- _WHAT IS NEEDED_
Copy each line below in which the string "textbf" appears.

Pictures paired with source code
··········
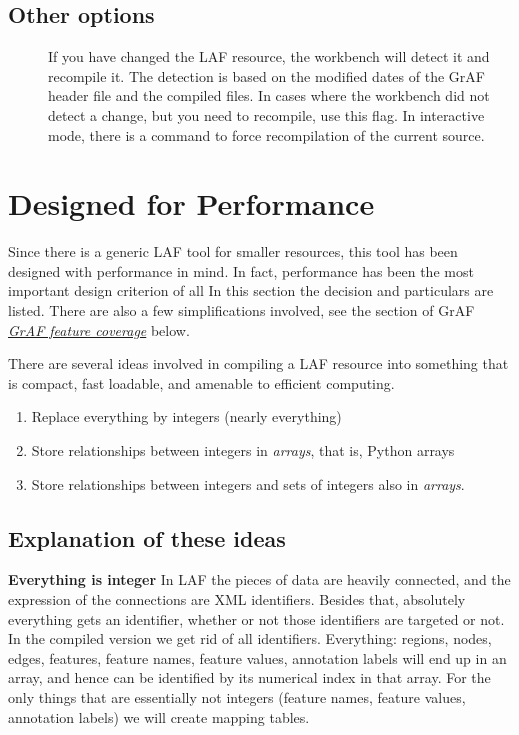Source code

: \documentclass[letterpaper,10pt,english]{sphinxmanual}
\begin{document}
\subsection{Other options}
\label{workbench:other-options}\begin{description}
\item[{}] \leavevmode
If you have changed the LAF resource, the workbench will detect it and recompile it.
The detection is based on the modified dates of the GrAF header file and the compiled files.
In cases where the workbench did not detect a change, but you need to recompile, use this flag.
In interactive mode, there is a command to force recompilation of the current source.

\end{description}


\section{Designed for Performance}
\label{workbench:designed-for-performance}
Since there is a generic LAF tool for smaller resources, this tool has been designed with performance in mind.
In fact, performance has been the most important design criterion of all
In this section the decision and particulars are listed.
There are also a few simplifications involved, see the section of GrAF {\hyperref[workbench:feature-coverage]{\emph{GrAF feature coverage}}} below.

There are several ideas involved in compiling a LAF resource into something that is compact, fast loadable, and amenable to efficient computing.
\begin{enumerate}
\item {} 
Replace everything by integers (nearly everything)

\item {} 
Store relationships between integers in \emph{arrays}, that is, Python arrays

\item {} 
Store relationships between integers and sets of integers also in \emph{arrays}.

\end{enumerate}


\subsection{Explanation of these ideas}
\label{workbench:explanation-of-these-ideas}
\textbf{Everything is integer}
In LAF the pieces of data are heavily connected, and the expression of the connections are XML identifiers.
Besides that, absolutely everything gets an identifier, whether or not those identifiers are targeted or not.
In the compiled version we get rid of all identifiers.
Everything: regions, nodes, edges, features, feature names, feature values, annotation labels will end up in an array,
and hence can be identified by its numerical index in that array.
For the only things that are essentially not integers (feature names, feature values, annotation labels) we will create mapping tables.
\end{document}
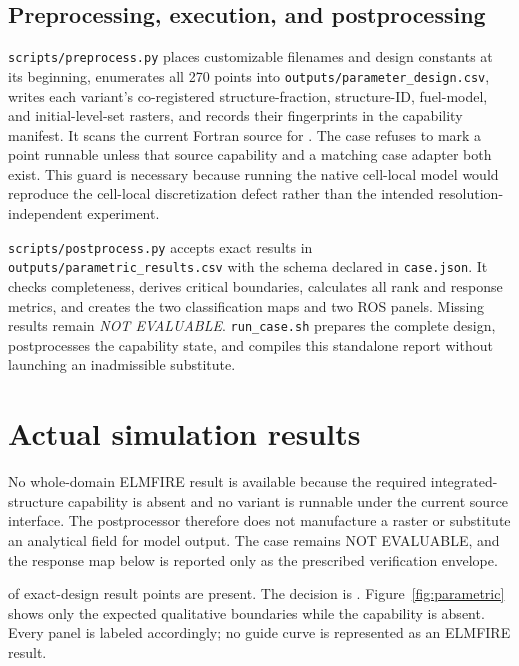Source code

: \subsection{Preprocessing, execution, and postprocessing}

\texttt{scripts/preprocess.py} places customizable filenames and design
constants at its beginning, enumerates all 270 points into
\texttt{outputs/parameter\_design.csv}, writes each variant's co-registered
structure-fraction, structure-ID, fuel-model, and initial-level-set rasters,
and records their fingerprints in the capability manifest. It scans the current Fortran source for
. The case refuses to mark a
point runnable unless that source capability and a matching case adapter both
exist. This guard is necessary because running the native cell-local model
would reproduce the cell-local discretization defect rather than the intended
resolution-independent experiment.

\texttt{scripts/postprocess.py} accepts exact results in
\texttt{outputs/parametric\_results.csv} with the schema declared in
\texttt{case.json}. It checks completeness, derives critical boundaries,
calculates all rank and response metrics, and creates the two classification
maps and two ROS panels. Missing results remain \emph{NOT EVALUABLE}.
\texttt{run\_case.sh} prepares the complete design, postprocesses the
capability state, and compiles this standalone report without launching an
inadmissible substitute.

\section{Actual simulation results}

No whole-domain ELMFIRE result is available because the required integrated-structure
capability is absent and no variant is runnable under the current source interface.
The postprocessor therefore does not manufacture a raster or substitute an analytical
field for model output.  The case remains NOT EVALUABLE, and the response map below is
reported only as the prescribed verification envelope.


\CompletedVariantCount{} of \RequestedVariantCount{} exact-design result
points are present. The decision is \textbf{\OverallStatus}. Figure~\ref{fig:parametric}
shows only the expected qualitative boundaries while the capability is absent.
Every panel is labeled accordingly; no guide curve is represented as an
ELMFIRE result.

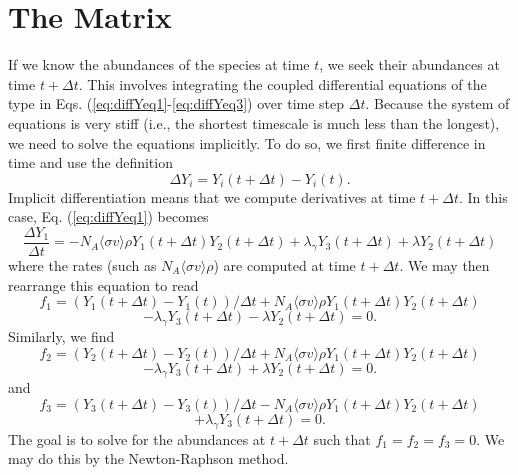 \documentclass{article}    %
\begin{document}
\section{The Matrix}

If we know the abundances of the species at time $t$, we seek their
abundances at time $t + \Delta t$.  This involves integrating the
coupled differential equations of the type in Eqs.
(\ref{eq:diffYeq1}-\ref{eq:diffYeq3}) over time step $\Delta t$.
Because the system of equations is very stiff (i.e., the shortest
timescale is much less than the longest), we need to solve the
equations implicitly.  To do so, we first finite difference in time
and use the definition
\begin{equation}
\Delta Y_i = Y_i (t + \Delta t) - Y_i (t).  \label{eq:deltaY}
\end{equation}
Implicit differentiation means that we compute derivatives at time
$t + \Delta t$.  In this case, Eq. (\ref{eq:diffYeq1}) becomes
\begin{equation}
\frac{\Delta Y_1}{\Delta t} = -N_A \langle \sigma v \rangle \rho
Y_1 ( t + \Delta t ) Y_2 ( t + \Delta t ) + \lambda_\gamma Y_3 ( t + \Delta t )
+ \lambda  Y_2 ( t + \Delta t )
\end{equation}
where the rates (such as $N_A \langle
\sigma v \rangle \rho$) are computed at time $t + \Delta t$.  We may then
rearrange this equation to read
\[
f_1 = \left( Y_1( t + \Delta t) - Y_1( t ) \right )/
{\Delta t} + N_A \langle \sigma v \rangle \rho
Y_1 ( t + \Delta t) Y_2 ( t + \Delta t )
\]
\begin{equation}
-\lambda_\gamma Y_3 ( t + \Delta t ) - \lambda Y_2 ( t + \Delta t ) = 0.
\label{eq:f1}
\end{equation}
Similarly, we find
\[
f_2 = \left( Y_2( t + \Delta t) - Y_2( t ) \right )/
{\Delta t} + N_A \langle \sigma v \rangle \rho
Y_1 ( t + \Delta t) Y_2 ( t + \Delta t )
\]
\begin{equation}
-\lambda_\gamma Y_3 ( t + \Delta t ) + \lambda Y_2 ( t + \Delta t ) = 0.
\label{eq:f2}
\end{equation}
and
\[
f_3 = \left( Y_3( t + \Delta t) - Y_3( t ) \right )/
{\Delta t} - N_A \langle \sigma v \rangle \rho
Y_1 ( t + \Delta t) Y_2 ( t + \Delta t )
\]
\begin{equation}
+\lambda_\gamma Y_3 ( t + \Delta t ) = 0.
\label{eq:f3}
\end{equation}
The goal is to solve for the abundances at $t + \Delta t$
such that $f_1 = f_2 = f_3 = 0$.  We may do this by the
Newton-Raphson method.
\end{document}
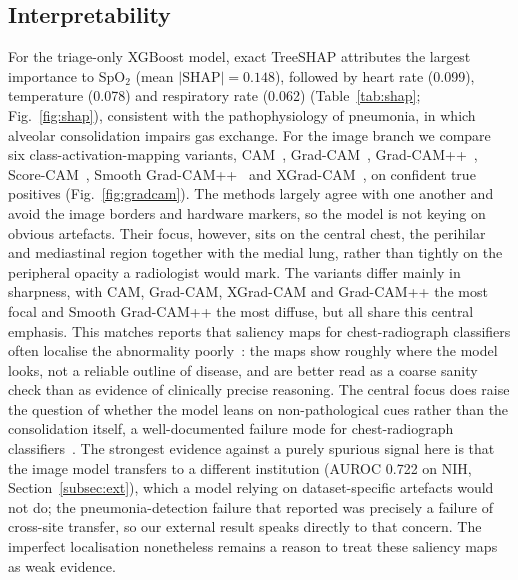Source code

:\documentclass[twocolumn, final]{svjour3}
\begin{document}
\subsection{Interpretability}
\label{subsec:interp}
For the triage-only XGBoost model, exact TreeSHAP attributes the largest importance
to SpO$_2$ (mean $|\text{SHAP}|=0.148$), followed by heart rate (0.099), temperature
(0.078) and respiratory rate (0.062) (Table~\ref{tab:shap};
Fig.~\ref{fig:shap}), consistent with the pathophysiology of pneumonia, in which
alveolar consolidation impairs gas exchange. For the image branch we compare six
class-activation-mapping variants, CAM~\citep{zhou2016cam},
Grad-CAM~\citep{selvaraju2017gradcam}, Grad-CAM++~\citep{chattopadhyay2018gradcampp},
Score-CAM~\citep{wang2020scorecam}, Smooth Grad-CAM++~\citep{omeiza2019smoothgradcampp}
and XGrad-CAM~\citep{fu2020xgradcam}, on confident true positives
(Fig.~\ref{fig:gradcam}). The methods largely agree with one another and avoid the image
borders and hardware markers, so the model is not keying on obvious artefacts. Their
focus, however, sits on the central chest, the perihilar and mediastinal region together
with the medial lung, rather than tightly on the peripheral opacity a radiologist would
mark. The variants differ mainly in sharpness, with CAM, Grad-CAM, XGrad-CAM and
Grad-CAM++ the most focal and Smooth Grad-CAM++ the most diffuse, but all share this
central emphasis. This matches reports that saliency maps for chest-radiograph
classifiers often localise the abnormality poorly~\citep{arun2021saliency}: the maps show
roughly where the model looks, not a reliable outline of disease, and are better read as
a coarse sanity check than as evidence of clinically precise reasoning. The central focus
does raise the question of whether the model leans on non-pathological cues rather than
the consolidation itself, a well-documented failure mode for chest-radiograph
classifiers~\citep{zech2018variable,degrave2021shortcuts}. The strongest evidence against
a purely spurious signal here is that the image model transfers to a different institution
(AUROC 0.722 on NIH, Section~\ref{subsec:ext}), which a model relying on dataset-specific
artefacts would not do; the pneumonia-detection failure that \citet{zech2018variable}
reported was precisely a failure of cross-site transfer, so our external result speaks
directly to that concern. The imperfect localisation nonetheless remains a reason to treat
these saliency maps as weak evidence.
\end{document}

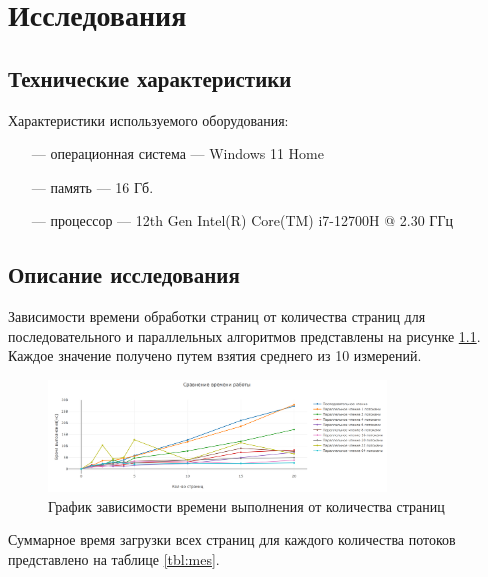\chapter{Исследования}

\section{Технические характеристики}
Характеристики используемого оборудования:
\begin{itemize}
    \item[---] операционная система --- Windows 11 Home \cite{windows}
    \item[---] память --- 16 Гб.
    \item[---] процессор --- 12th Gen Intel(R) Core(TM) i7-12700H @  2.30 ГГц \cite{intel}
\end{itemize}

\section{Описание исследования}

Зависимости времени обработки страниц от количества страниц для последовательного и параллельных алгоритмов представлены на рисунке \ref{fig:plot}. Каждое значение получено путем взятия среднего из 10 измерений.

\begin{figure}[h]
	\centering
	\includegraphics[width=0.8\textwidth]{images/plot.png}
	\caption{График зависимости времени выполнения от количества страниц}
	\label{fig:plot}
\end{figure}

\clearpage

Суммарное время загрузки всех страниц для каждого количества потоков представлено на таблице \ref{tbl:mes}.

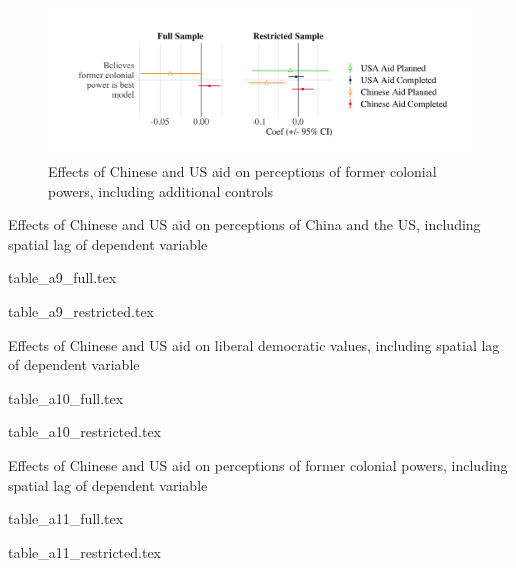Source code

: \documentclass[9pt]{article}
\begin{document}
\begin{figure}[H]
\centering
\caption{Effects of Chinese and US aid on perceptions of former colonial powers, including additional controls}
\includegraphics[width=1\textwidth]{figures/figure_a17.png} %
\end{figure}


\newpage %

\setlength{\tabcolsep}{5pt}
\begin{table}[H]
\caption{Effects of Chinese and US aid on perceptions of China and the US, including spatial lag of dependent variable}
\label{reg}
\centering
{table_a9_full.tex} %
\end{table}

\noindent {}
{table_a9_restricted.tex} %

\newpage %

\setlength{\tabcolsep}{5pt}
\begin{table}[H]
\caption{Effects of Chinese and US aid on liberal democratic values, including spatial lag of dependent variable}
\label{reg}
\centering
{table_a10_full.tex} %
\end{table}

\noindent {}
{table_a10_restricted.tex} %


\newpage %

\setlength{\tabcolsep}{5pt}
\begin{table}[H]
\caption{Effects of Chinese and US aid on perceptions of former colonial powers, including spatial lag of dependent variable}
\label{reg}
\centering
{table_a11_full.tex} %
\end{table}

\noindent {}
{table_a11_restricted.tex} %
\end{document}
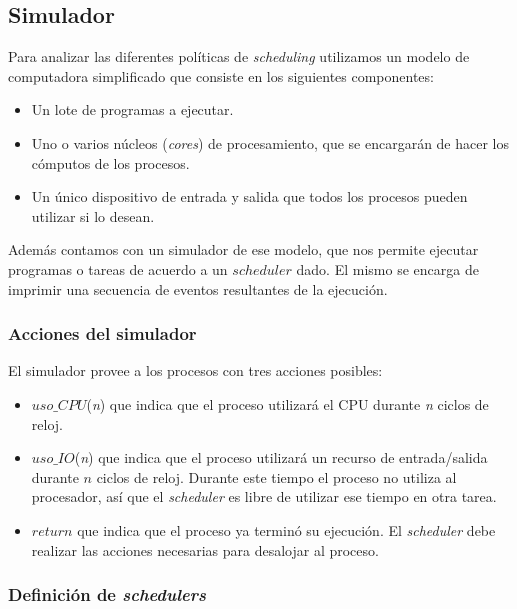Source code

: \subsection{Simulador}

Para analizar las diferentes pol\'iticas de \emph{scheduling} utilizamos un modelo de computadora simplificado que consiste en los siguientes componentes:

\begin{itemize}
	\item Un lote de programas a ejecutar.
	\item Uno o varios n\'ucleos (\emph{cores}) de procesamiento, que se encargar\'an de hacer los c\'omputos de los procesos.
	\item Un \'unico dispositivo de entrada y salida que todos los procesos pueden utilizar si lo desean.
\end{itemize}

Adem\'as contamos con un simulador de ese modelo, que nos permite ejecutar programas o tareas de acuerdo a un $scheduler$ dado. El mismo se encarga de imprimir una secuencia de eventos resultantes de la ejecuci\'on. 

\subsubsection{Acciones del simulador}

El simulador provee a los procesos con tres acciones posibles:

\begin{itemize}
	\item $uso\_CPU$(\emph{n}) que indica que el proceso utilizar\'a el CPU durante \emph{n} ciclos de reloj.
	\item $uso\_IO$(\emph{n}) que indica que el proceso utilizar\'a un recurso de entrada/salida durante $n$ ciclos de reloj. Durante este tiempo el proceso no utiliza al procesador, as\'i que el \emph{scheduler} es libre de utilizar ese tiempo en otra tarea.
	\item $return$ que indica que el proceso ya termin\'o su ejecuci\'on. El \emph{scheduler} debe realizar las acciones necesarias para desalojar al proceso.
\end{itemize}

\subsubsection{Definici\'on de \emph{schedulers}}

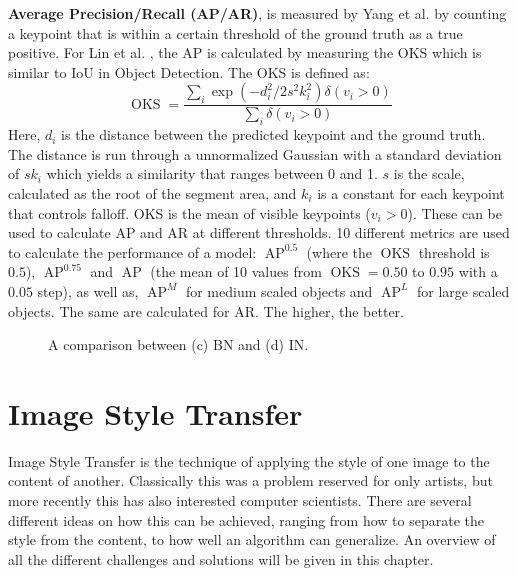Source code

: \textbf{Average Precision/Recall (AP/AR)}, is measured by Yang et al. \cite{Yang2013} by counting a keypoint that is within a certain threshold of the ground truth as a true positive.
For Lin et al. \cite{Lin2014}, the AP is calculated by measuring the \gls{OKS} which is similar to \gls{IoU} in Object Detection.
The \gls{OKS} is defined as:
\begin{equation}
	\operatorname{OKS} = \frac{\sum_{i}\exp(-d_i^2/2s^2k_i^2)\delta(v_i > 0)}{\sum_i \delta(v_i > 0)}
\end{equation}
Here, $d_i$ is the distance between the predicted keypoint and the ground truth.
The distance is run through a unnormalized Gaussian with a standard deviation of $sk_i$ which yields a similarity that ranges between 0 and 1.
$s$ is the scale, calculated as the root of the segment area, and $k_i$ is a constant for each keypoint that controls falloff.
\gls{OKS} is the mean of visible keypoints ($v_i > 0$).
These can be used to calculate \gls{AP} and \gls{AR} at different thresholds.
10 different metrics are used to calculate the performance of a model:
$\operatorname{AP}^{0.5}$ (where the $\operatorname{OKS}$ threshold is $0.5$), $\operatorname{AP}^{0.75}$ and $\operatorname{AP}$ (the mean of 10 values from $\operatorname{OKS}=0.50$ to $0.95$ with a $0.05$ step), as well as, $\operatorname{AP}^{M}$ for medium scaled objects and $\operatorname{AP}^{L}$ for large scaled objects.
The same are calculated for \gls{AR}.
The higher, the better.

\begin{figure}
	\centering
	\caption{A comparison between (c) \gls{BN} and (d) \gls{IN}.\cite{Ulyanov2017}}
	\label{fig:style_transfer_ulyanov_BN_IN_comparison}
\end{figure}

\section{Image Style Transfer}
Image Style Transfer is the technique of applying the style of one image to the content of another.
Classically this was a problem reserved for only artists, but more recently this has also interested computer scientists.
There are several different ideas on how this can be achieved,
ranging from how to separate the style from the content, to how well an algorithm can generalize.
An overview of all the different challenges and solutions will be given in this chapter.

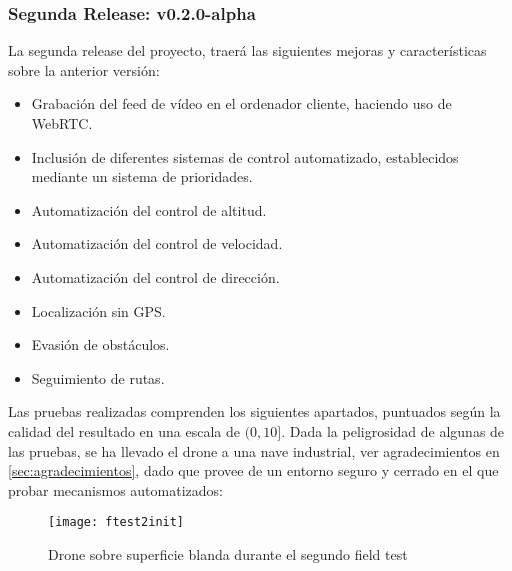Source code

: \subsubsection{Segunda Release: v0.2.0-alpha}
\label{subsec:fieldTestingv2}

La segunda release del proyecto, traerá las siguientes mejoras y características sobre la anterior versión:
\begin{itemize}
\item Grabación del feed de vídeo en el ordenador cliente, haciendo uso de WebRTC.
\item Inclusión de diferentes sistemas de control automatizado, establecidos mediante un sistema de prioridades.
\item Automatización del control de altitud.
\item Automatización del control de velocidad.
\item Automatización del control de dirección.
\item Localización sin GPS.
\item Evasión de obstáculos.
\item Seguimiento de rutas.
\end{itemize}

Las pruebas realizadas comprenden los siguientes apartados, puntuados según la calidad del resultado en una escala de $(0, 10]$. Dada la peligrosidad de algunas de las pruebas, se ha llevado el drone a una nave industrial, ver agradecimientos en \ref{sec:agradecimientos}, dado que provee de un entorno seguro y cerrado en el que probar mecanismos automatizados:
\begin{figure}[H]
	\centering
	\texttt{[image: ftest2init]}
	\caption[Field Test 2. Nave industrial]{Drone sobre superficie blanda durante el segundo field test}\label{fig:ftest2init}
\end{figure}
··········
- _RESULT OF THIS TASK_
\textbf{Everything is integer}
points are present. The decision is \textbf{\OverallStatus}. Figure~\ref{fig:parametric}
: \textbf{Average Precision/Recall (AP/AR)}, is measured by Yang et al. \cite{Yang2013} by counting a keypoint that is within a certain threshold of the ground truth as a true positive.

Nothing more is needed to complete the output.